9 juillet 2009 · 3 commentaires

“This is Pittsburgh… and Pittsburgh sucks” annonce C-Jay, le chauffeur du bus, en approchant de la station, après un voyage d’un peu plus de trois heures depuis Cleveland via Akron, la patrie de Chrissie Hynde et des regrettés Devo (créateurs en 1978 de “Sastisfaction”, repris en 1965 par les Stones, selon la merveilleuse théorie de la devolution).

“Pittsburgh craint” : je ne sais pas d’où sort la formule (probablement une obscure référence sportive), mais, en parcourant les rues de downtown, on dirait bien qu’elle est juste. Heureusement, par le plus grand des hasards, j’ai réservé un hôtel vers Carson Street, au sud d’une des deux rivières aux noms impossibles qui se rejoignent ici pour former l’Ohio, et ce quartier-là est tout-à-fait sympathique : bars à concerts, boutiques de disques, etc.

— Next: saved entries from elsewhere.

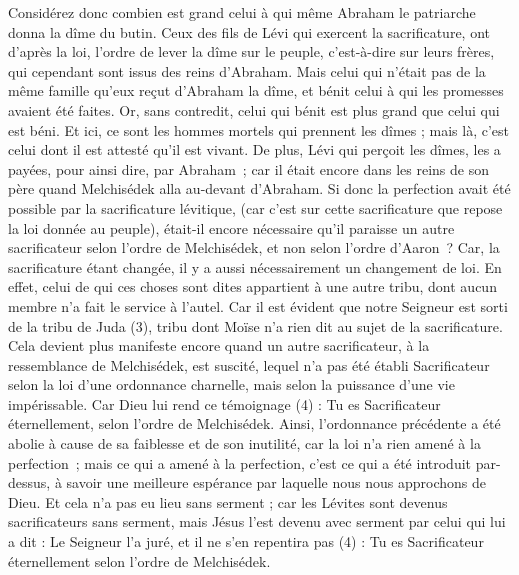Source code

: \begin{multicols}{2}
Considérez donc combien est grand celui à qui même Abraham le patriarche donna la dîme du butin.
Ceux des fils de Lévi qui exercent la sacrificature, ont d’après la loi, l’ordre de lever la dîme sur le peuple, c'est-à-dire sur leurs frères, qui cependant sont issus des reins d'Abraham.
Mais celui qui n’était pas de la même famille qu’eux reçut d’Abraham la dîme, et bénit celui à qui les promesses avaient été faites.
Or, sans contredit, celui qui bénit est plus grand que celui qui est béni.
Et ici, ce sont les hommes mortels qui prennent les dîmes ; mais là, c’est celui dont il est attesté qu’il est vivant.
De plus, Lévi qui perçoit les dîmes, les a payées, pour ainsi dire, par Abraham ;
car il était encore dans les reins de son père quand Melchisédek alla au-devant d’Abraham.
Si donc la perfection avait été possible par la sacrificature lévitique, (car c'est sur cette sacrificature que repose la loi donnée au peuple), était-il encore nécessaire qu’il paraisse un autre sacrificateur selon l'ordre de Melchisédek, et non selon l'ordre d'Aaron ?
Car, la sacrificature étant changée, il y a aussi nécessairement un changement de loi.
En effet, celui de qui ces choses sont dites appartient à une autre tribu, dont aucun membre n'a fait le service à l'autel.
Car il est évident que notre Seigneur est sorti de la tribu de Juda (3), tribu dont Moïse n'a rien dit au sujet de la sacrificature.
Cela devient plus manifeste encore quand un autre sacrificateur, à la ressemblance de Melchisédek, est suscité,
lequel n'a pas été établi Sacrificateur selon la loi d’une ordonnance charnelle, mais selon la puissance d’une vie impérissable.
Car Dieu lui rend ce témoignage (4) : Tu es Sacrificateur éternellement, selon l'ordre de Melchisédek.
Ainsi, l’ordonnance précédente a été abolie à cause de sa faiblesse et de son inutilité,
car la loi n’a rien amené à la perfection ; mais ce qui a amené à la perfection, c’est ce qui a été introduit par-dessus, à savoir une meilleure espérance par laquelle nous nous approchons de Dieu.
Et cela n’a pas eu lieu sans serment ;
car les Lévites sont devenus sacrificateurs sans serment, mais Jésus l’est devenu avec serment par celui qui lui a dit : Le Seigneur l'a juré, et il ne s'en repentira pas (4) : Tu es Sacrificateur éternellement selon l'ordre de Melchisédek.

\end{multicols}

Autre coin agréable : Oakland, un peu à l’est du centre, où je suis allé ce matin visiter deux des musées Carnegie : le Museum of Natural History (très impressionnants squelettes de dinosaures) et le Museum of Art (pas mal de belles choses, comme au musée de Cleveland que j’ai visité hier matin).

Retour downtown en bus pour un tour à l’excellent musée Andy Warhol (natif d’Oakland, justement), qui illustre parfaitement l’inestimable importance de ce type : six étages d’expositions intelligentes et bien réalisées, peintures, installations diverses, films, et une bande son d’enfer (entre autres : “Venus in Furs”, “Psycho Killer”, “Brown Sugar”, et bien sûr le morceau éponyme de Bowie). Vraiment une très bonne surprise.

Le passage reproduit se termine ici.